The overview includes references to work by Migration Watch, the anti-immigration pressure group. It too finds the effect to be very small but generally finds it to be negative. They reach their numbers largely by different assumptions. For example Migration Watch treats children born to mixed British/ non-British couples as immigrants. This approach does not seem sound. Children of migrant parents tend to identify with the host country and it may be assumed that children of mixed marriages do so even more.

Local Funding Formulae

The overall arguments are often made. We can also explain how money gets to individual local services. That argument is less often put.

Many local services have funding allocated by formula. The largest element in formulae is typically a capitation element. Put simply, if a Polish child goes to your school he or she walks in carrying a cheque from the government. The same is of course true for an English-born child. That is how schools get their money.

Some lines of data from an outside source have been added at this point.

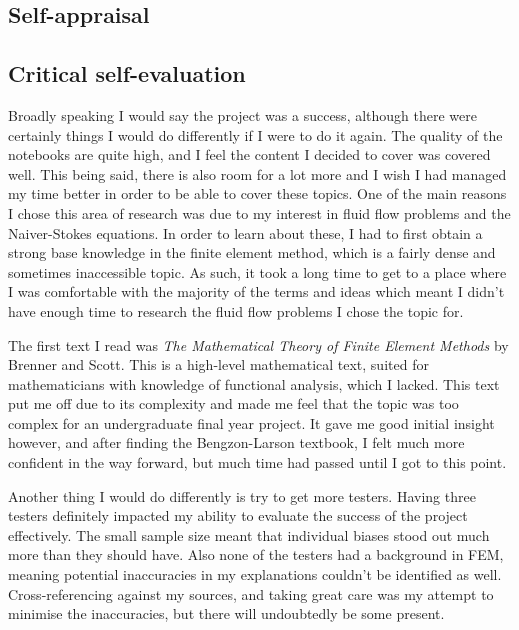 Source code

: \begin{appendices}

%
%
\chapter{Self-appraisal}


\section{Critical self-evaluation}

Broadly speaking I would say the project was a success, although there were certainly things I would do differently if I were to do it again. The quality of the notebooks are quite high, and I feel the content I decided to cover was covered well. This being said, there is also room for a lot more and I wish I had managed my time better in order to be able to cover these topics. One of the main reasons I chose this area of research was due to my interest in fluid flow problems and the Naiver-Stokes equations. In order to learn about these, I had to first obtain a strong base knowledge in the finite element method, which is a fairly dense and sometimes inaccessible topic. As such, it took a long time to get to a place where I was comfortable with the majority of the terms and ideas which meant I didn't have enough time to research the fluid flow problems I chose the topic for.

The first text I read was {\em The Mathematical Theory of Finite Element Methods} by Brenner and Scott. This is a high-level mathematical text, suited for mathematicians with knowledge of functional analysis, which I lacked. This text put me off due to its complexity and made me feel that the topic was too complex for an undergraduate final year project. It gave me good initial insight however, and after finding the Bengzon-Larson textbook, I felt much more confident in the way forward, but much time had passed until I got to this point.

Another thing I would do differently is try to get more testers. Having three testers definitely impacted my ability to evaluate the success of the project effectively. The small sample size meant that individual biases stood out much more than they should have. Also none of the testers had a background in FEM, meaning potential inaccuracies in my explanations couldn't be identified as well. Cross-referencing against my sources, and taking great care was my attempt to minimise the inaccuracies, but there will undoubtedly be some present.


\end{appendices}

Most schools are funded by local authorities who use local formulae which include a substantial per-pupil amount. The Government is moving to a national funding formula. Over 70% of that will be driven by basic per pupil funding, and another 18% by weighting factors related to pupils, eg more for deprived children. The number of children is determined by the annual October pupil census. You can read more in this House of Commons Library Research Briefing.

Clinical commissioning groups (which fund hospitals and fund GPs either alone or with NHS England) are funded by NHS England on a weighted capitation basis – the size of the population adjusted for age, health and other factors. Population is based on GP records. GP practices in turn are funded largely on a different (Carr-Hill) weighted capitation formula.

No funding formula is perfect. They are all complex so there is more to it than capitation. There are lags in the system.

But we can counter the implicit idea that a school receives a total of £x and if it takes in another child just has to accommodate the cost within that budget. Another child – whether native-born or an EU citizen – brings increased funding.

The reason schools and hospitals have less money than people wish they had is due to austerity, not immigration.

Migration Impact Fund

It is of fundamental importance that we respond to Leavers' concerns - they will not vote Remain otherwise. Nonetheless, we  should hesitate to support reforms like a revival of the Migration Impact Fund which sent money to areas affected by high immigration. They already receive more money through funding formulae – we should try instead to make the formulae work better and respond faster.

What calls for a Fund risk doing is validating people’s concerns about immigration.

Individuals’ concern about immigration may be presented as economic. But it is normally values based, or cultural. That is, people talk about the threat to jobs or public services; but they really worry that immigrants pose a threat to their way of life or their sense of identity.

So, economic measures will not allay cultural concerns. But economic measures will validate mistaken economic views, and so reinforce values-based views.

The way to address cultural concerns is to talk about how well immigrants assimilate into British society.

Conclusion

In addition to the well-known arguments that EU citizens contribute more to the Exchequer than they take out we can make the argument that EU citizens contribute to the funding of local public services because the amount of money a school or GP gets is determined in large part by the number of pupils or patients.